Между тем русский антипоэт (я, как Вы, наверно, заметили, предпочитаю этот термин тыняновскому термину «пародическая личность») оказался совсем не похож на своих европейских и русских собратьев. Над Хвостовым смеялись не так, как над Бавием, Мевием, Тресотином, Шапеленом, Тредиаковским et tutti quanti. Хвостов воспринимался современниками не столько как отвратительная карикатура на высокого поэта, сколько как комический спутник, незадачливый трикстер или гротескный двойник истинного автора, будь то Державин, Дмитриев, Карамзин или Пушкин. Более того, общим местом русской хвостовианы стало утверждение, что в каждом из поэтов есть частица Хвостова. Поскреби любого и убедись: те же амбиции, суетность, страсть к бумагомаранию, многословие, культ поэзии, аристократическая спесь, желание славы и поэтического бессмертия.
Стихи Хвостова принято было называть трескучими, скрипучими, жесткими и т. п.
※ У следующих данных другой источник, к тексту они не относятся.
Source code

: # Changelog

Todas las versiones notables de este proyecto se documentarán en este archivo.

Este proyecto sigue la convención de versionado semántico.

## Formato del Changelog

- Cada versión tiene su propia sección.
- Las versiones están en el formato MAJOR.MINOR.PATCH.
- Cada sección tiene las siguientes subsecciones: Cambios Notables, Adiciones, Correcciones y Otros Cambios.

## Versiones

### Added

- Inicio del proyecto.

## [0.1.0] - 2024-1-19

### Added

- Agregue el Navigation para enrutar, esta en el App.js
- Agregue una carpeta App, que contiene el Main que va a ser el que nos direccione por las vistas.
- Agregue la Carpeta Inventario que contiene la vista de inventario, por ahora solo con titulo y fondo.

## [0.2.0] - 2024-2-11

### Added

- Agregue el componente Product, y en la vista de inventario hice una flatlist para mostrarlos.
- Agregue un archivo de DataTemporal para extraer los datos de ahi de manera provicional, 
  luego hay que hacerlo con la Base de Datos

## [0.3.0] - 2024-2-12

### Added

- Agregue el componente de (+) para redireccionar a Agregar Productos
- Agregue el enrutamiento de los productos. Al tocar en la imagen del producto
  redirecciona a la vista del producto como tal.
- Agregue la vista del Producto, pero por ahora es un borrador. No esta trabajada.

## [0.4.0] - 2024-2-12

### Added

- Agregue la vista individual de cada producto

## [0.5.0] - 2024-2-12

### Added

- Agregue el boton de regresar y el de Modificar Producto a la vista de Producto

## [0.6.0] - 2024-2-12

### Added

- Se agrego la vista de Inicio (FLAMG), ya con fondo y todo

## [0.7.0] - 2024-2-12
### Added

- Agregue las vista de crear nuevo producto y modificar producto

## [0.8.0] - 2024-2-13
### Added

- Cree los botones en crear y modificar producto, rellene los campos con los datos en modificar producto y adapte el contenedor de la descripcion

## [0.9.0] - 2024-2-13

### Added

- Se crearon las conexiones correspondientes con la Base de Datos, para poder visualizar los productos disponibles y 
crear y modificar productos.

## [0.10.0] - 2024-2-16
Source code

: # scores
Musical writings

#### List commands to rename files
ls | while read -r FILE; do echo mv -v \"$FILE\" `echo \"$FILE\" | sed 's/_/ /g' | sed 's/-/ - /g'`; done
Но этих трескучих, скрипучих, жестких и т. п. стихов от него ждали, а если не дожидались достаточно трескучих, то их придумывали за него и пускали в оборот (явление псевдохвостовианы). Над Хвостовым смеялись (в алфавитном порядке) Аполлон, Баратынский, Батюшков, Белинский, Блудов, Булгарин, Вигель, Воейков, Вяземский, Гнедич, Греч, Дашков, Державин, Дмитриев, Екатерина Великая, Жуковский, зоилы, Измайлов, Карамзин, Крылов, либералы, Милонов, NN, Одоевский, Остолопов, Полевой, Пушкин, Ростопчин, Рылеев, Сомов, Тургенев, Уваров, франколюбы, А.С. Хвостов, Цертелев, Челищев, Шаликов, Щулепников, элегасты из Москвы, юноши архивные из Петербурга, а также поэт Языков. Обращения нескольких поколений русских литераторов к Хвостову вообще имели ритуальный по своей сути характер. Собрание его «Притч» превратилось в своего рода священное писание псевдопоэзии. Его «нелепые» стихи заучивались наизусть, передавались из уст в уста, собирались в коллекции и служили комическими паролями, которыми обменивались «истинные» ценители литературы. Портреты неказистого графа, прилагавшиеся к его собраниям сочинений, выступали в роли своеобразных антиикон. Чуть ли не каждый молодой сочинитель, чтобы «вступить в литературное сословие», должен был отметиться эпиграммой или сатирическим панегириком в честь неугомонного графа. К Хвостову ходили на вечеринки, чтобы потом рассказать анекдоты о хозяине. Хвостова провоцировали и разыгрывали (иногда жестоко) и рассказывали об этих провокациях и розыгрышах знакомцам. В самом деле, если бы Хвостова не было, то его следовало бы придумать (как выдумали в 1850–1860-е годы, эпоху нового литературного ренессанса в России, Козьму Пруткова; как создали других воображаемых антипоэтов в модернистскую и советскую эпохи).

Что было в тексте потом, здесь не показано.